Ya había pasado antes que al cambiar de ciudad y de vida se había reinventado. Necesitaba encontrar el lugar en el mundo donde pudiera sanar, nuevamente.

Tras haber pasado dos semanas en Japón y otras dos en Nueva Zelanda, iría a instalarse en las playas de Maui a seguir con su plan de escape. Bastante efectivo hasta el momento, ya que nadie salvó sus padres conocían su ubicación.

Había cambiado su número teléfono, cerrado todas las cuentas de redes sociales y empezado su vida de cero, nuevamente.

Las ventajas de ser el hijo de un millonario incluían poder darse el lujo de viajar y no tener que trabajar de momento.

Había hablado con la gente de Japón que lo quería contratar y quedó en volver a ponerse en contacto en unos meses. Era muy probable que se instale en el país nipón después de todo.

En todo este tiempo no había sabido nada de nadie excepto de sus padres. No había hablado ni siquiera con sus abuelos.  Enviaba diariamente un mensaje a sus padres diciéndoles que estaba bien y seguía con su rutina diaria, pero la última semana les había pedido que por ahora no lo llamen por teléfono, hasta eso le provocaban ganas de llorar.

No estaba en plan turista, así que pasaba sus días en los hoteles donde se hospedaba. Leía, miraba televisión y no mucho más. Sinceramente no tenía ánimos de nada y como aquella vez que había perdido a su Lobito, también había dejado de bailar.

Tal vez la playa sería un buen cambio de aires y lo ayude a salir un poco de su tristeza. En serio necesitaba empezar a sentirse mejor, por ahora las emociones negativas en el solo parecían echar raíces más y más profundas. Tenía días regulares y otros realmente malos. Su lobo estaba muy triste y Jimin tenía que pudiera perderlo nuevamente. Pero resistieron juntos.

Había comenzado a consultar nuevamente con un psicólogo vía online y le estaba ayudando bastante a encarar a los múltiples duelos que enfrentaba.

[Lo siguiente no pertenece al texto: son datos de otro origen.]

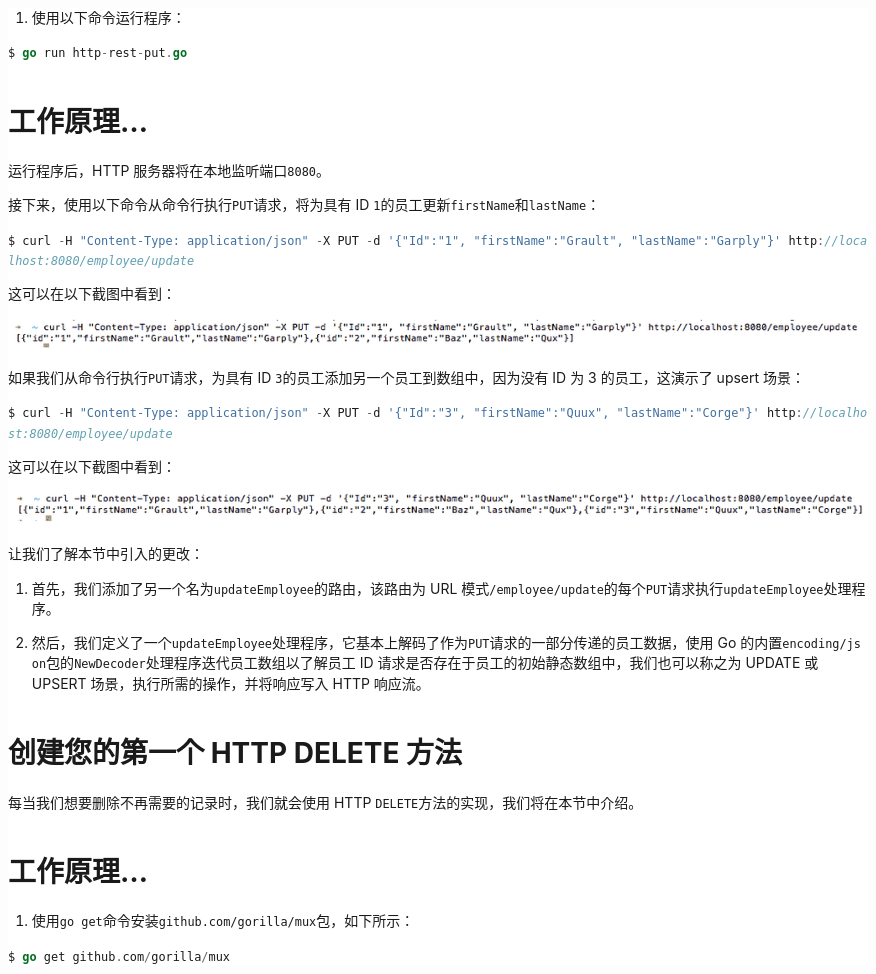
 ```go
```

1.  使用以下命令运行程序：

```go
$ go run http-rest-put.go
```

# 工作原理…

运行程序后，HTTP 服务器将在本地监听端口`8080`。

接下来，使用以下命令从命令行执行`PUT`请求，将为具有 ID `1`的员工更新`firstName`和`lastName`：

```go
$ curl -H "Content-Type: application/json" -X PUT -d '{"Id":"1", "firstName":"Grault", "lastName":"Garply"}' http://localhost:8080/employee/update
```

这可以在以下截图中看到：

![](img/35526607-03fd-4d3b-80a1-77bcdf89de43.png)

如果我们从命令行执行`PUT`请求，为具有 ID `3`的员工添加另一个员工到数组中，因为没有 ID 为 3 的员工，这演示了 upsert 场景：

```go
$ curl -H "Content-Type: application/json" -X PUT -d '{"Id":"3", "firstName":"Quux", "lastName":"Corge"}' http://localhost:8080/employee/update
```

这可以在以下截图中看到：

![](img/e7a429b0-4bb7-4fc3-a4f1-ab29b4540853.png)

让我们了解本节中引入的更改：

1.  首先，我们添加了另一个名为`updateEmployee`的路由，该路由为 URL 模式`/employee/update`的每个`PUT`请求执行`updateEmployee`处理程序。

1.  然后，我们定义了一个`updateEmployee`处理程序，它基本上解码了作为`PUT`请求的一部分传递的员工数据，使用 Go 的内置`encoding/json`包的`NewDecoder`处理程序迭代员工数组以了解员工 ID 请求是否存在于员工的初始静态数组中，我们也可以称之为 UPDATE 或 UPSERT 场景，执行所需的操作，并将响应写入 HTTP 响应流。

# 创建您的第一个 HTTP DELETE 方法

每当我们想要删除不再需要的记录时，我们就会使用 HTTP `DELETE`方法的实现，我们将在本节中介绍。

# 工作原理…

1.  使用`go get`命令安装`github.com/gorilla/mux`包，如下所示：

```go
$ go get github.com/gorilla/mux
```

Había perdido a su manada, a su hogar y a su alfa, aunque al menos Yoongi podría formar una familia, algo que el no le podría dar. Jimin limpió un lágrima que obstinadamente escapó de sus ojos. Esto último intentaba que fuera un consuelo pero era lo que más le dolía.

Estaba tan cansado de estar triste, cansado de que su vida fuera una lucha constante por sobreponerse a los avatares del destino. Estaba tan cansado de todo que había días que solo dormía y no salía de la cama para nada. Había bajado mucho de peso, no estaba comedido bien, no estaba entrenando y no tenía fuerzas de hacer nada para mejorar cuidarse. Extrañaba su nido realmente mucho, el aroma de las feromonas de Yoongi combinadas con las suyas, extrañaba todo.

Hoy era un día especialmente malo para el omega. Era la fecha en la que el hijo de su alfa nacería, Yoongi seguramente estaba conociendo a su pequeño retoño en estos momentos. Y el... bueno el huía, a propósito había elegido ese día para viajar, al menos estaba obligado a salir de la cama.